**DATA TO USE**

··········

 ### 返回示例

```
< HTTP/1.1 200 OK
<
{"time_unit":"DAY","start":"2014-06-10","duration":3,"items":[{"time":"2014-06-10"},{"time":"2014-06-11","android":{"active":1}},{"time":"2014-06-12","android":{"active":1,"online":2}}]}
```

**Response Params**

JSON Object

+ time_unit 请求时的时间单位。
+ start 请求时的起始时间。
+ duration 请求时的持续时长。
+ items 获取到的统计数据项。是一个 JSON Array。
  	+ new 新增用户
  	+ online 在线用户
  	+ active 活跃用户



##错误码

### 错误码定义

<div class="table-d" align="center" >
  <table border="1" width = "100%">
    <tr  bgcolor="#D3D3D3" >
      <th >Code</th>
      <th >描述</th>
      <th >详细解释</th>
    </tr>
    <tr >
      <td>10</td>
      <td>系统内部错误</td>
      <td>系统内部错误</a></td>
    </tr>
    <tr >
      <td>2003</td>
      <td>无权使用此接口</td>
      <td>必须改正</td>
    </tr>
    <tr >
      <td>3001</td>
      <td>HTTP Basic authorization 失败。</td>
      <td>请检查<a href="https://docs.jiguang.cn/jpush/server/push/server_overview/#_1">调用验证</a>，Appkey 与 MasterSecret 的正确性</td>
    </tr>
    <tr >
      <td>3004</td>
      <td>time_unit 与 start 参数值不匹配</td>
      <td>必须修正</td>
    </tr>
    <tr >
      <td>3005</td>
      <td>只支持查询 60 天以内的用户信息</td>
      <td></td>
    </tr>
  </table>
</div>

··········

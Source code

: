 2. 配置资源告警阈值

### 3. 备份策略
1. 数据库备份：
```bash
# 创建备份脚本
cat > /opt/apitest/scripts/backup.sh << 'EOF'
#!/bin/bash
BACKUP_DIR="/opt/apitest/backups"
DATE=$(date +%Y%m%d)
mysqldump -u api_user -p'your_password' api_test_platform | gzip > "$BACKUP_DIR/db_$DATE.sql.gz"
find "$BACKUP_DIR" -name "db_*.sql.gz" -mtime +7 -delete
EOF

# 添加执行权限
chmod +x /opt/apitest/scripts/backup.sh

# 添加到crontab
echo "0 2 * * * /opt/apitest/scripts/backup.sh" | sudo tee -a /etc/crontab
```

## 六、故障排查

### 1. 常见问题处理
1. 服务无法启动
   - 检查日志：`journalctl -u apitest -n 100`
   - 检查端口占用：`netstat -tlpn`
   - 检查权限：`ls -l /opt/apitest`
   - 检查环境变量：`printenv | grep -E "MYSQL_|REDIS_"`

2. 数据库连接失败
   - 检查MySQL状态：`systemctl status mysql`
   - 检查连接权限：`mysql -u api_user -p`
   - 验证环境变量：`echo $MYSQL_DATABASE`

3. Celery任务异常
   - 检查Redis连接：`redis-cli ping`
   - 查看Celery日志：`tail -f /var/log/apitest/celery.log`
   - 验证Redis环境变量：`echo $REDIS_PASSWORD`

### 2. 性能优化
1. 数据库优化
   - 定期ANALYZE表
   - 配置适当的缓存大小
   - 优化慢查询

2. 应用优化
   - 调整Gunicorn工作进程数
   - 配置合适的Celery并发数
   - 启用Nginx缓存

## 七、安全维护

··········

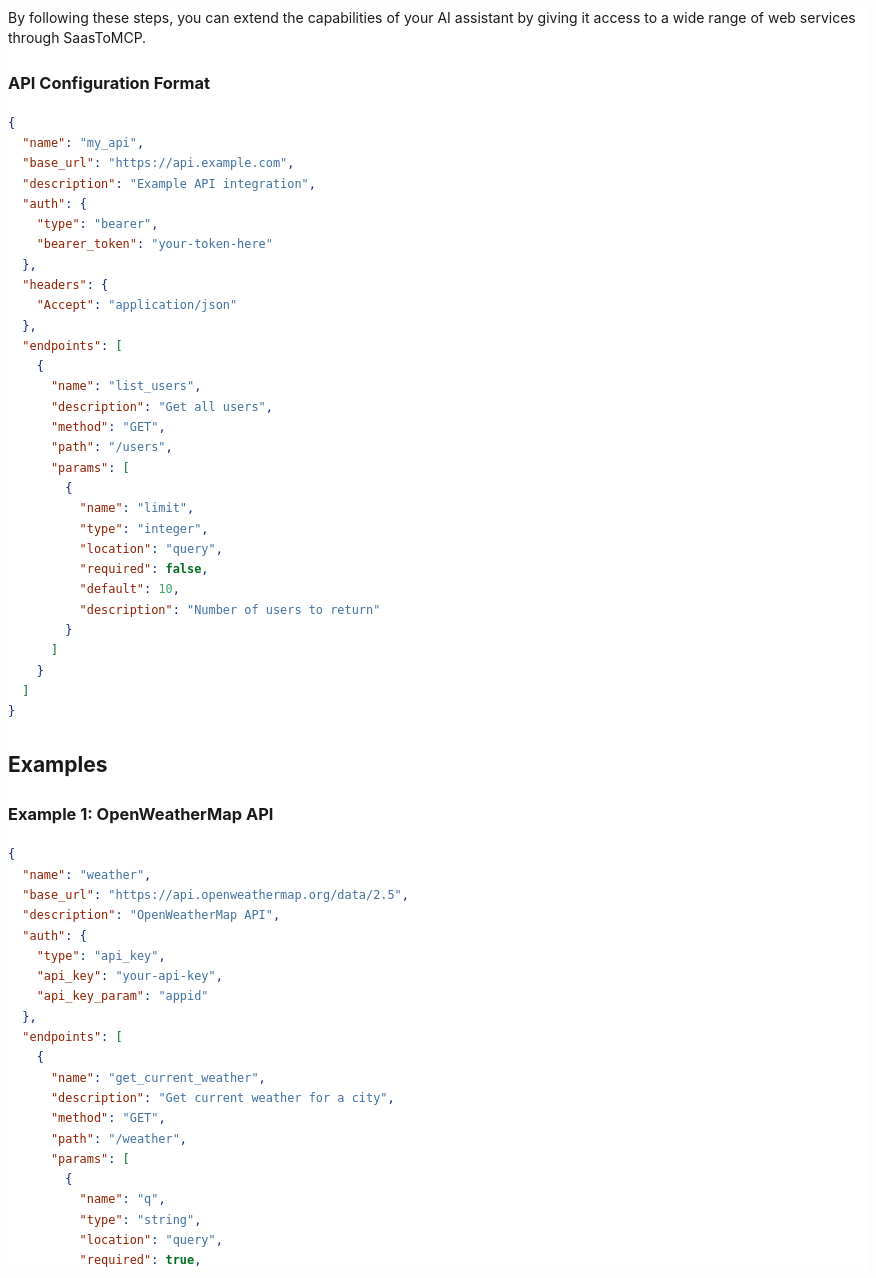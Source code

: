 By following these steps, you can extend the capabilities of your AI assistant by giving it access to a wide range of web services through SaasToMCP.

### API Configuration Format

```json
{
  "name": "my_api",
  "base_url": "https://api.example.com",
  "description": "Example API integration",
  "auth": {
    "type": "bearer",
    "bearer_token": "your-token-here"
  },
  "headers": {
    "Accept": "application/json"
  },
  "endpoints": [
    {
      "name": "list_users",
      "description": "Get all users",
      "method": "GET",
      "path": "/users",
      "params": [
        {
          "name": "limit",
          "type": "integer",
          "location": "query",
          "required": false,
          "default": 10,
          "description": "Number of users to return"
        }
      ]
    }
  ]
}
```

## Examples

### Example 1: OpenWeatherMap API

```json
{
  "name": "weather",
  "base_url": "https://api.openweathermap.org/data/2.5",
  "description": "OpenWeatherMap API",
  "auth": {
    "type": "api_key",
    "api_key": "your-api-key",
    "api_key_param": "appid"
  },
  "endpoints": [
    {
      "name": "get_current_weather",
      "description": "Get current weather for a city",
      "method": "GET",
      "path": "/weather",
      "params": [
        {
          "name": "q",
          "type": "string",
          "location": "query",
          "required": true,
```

··········

**TASK TO COMPLETE**
The string "https" may appear in lines of the listing above; tally those lines and give the number only.

**TASK RESPONSE**
3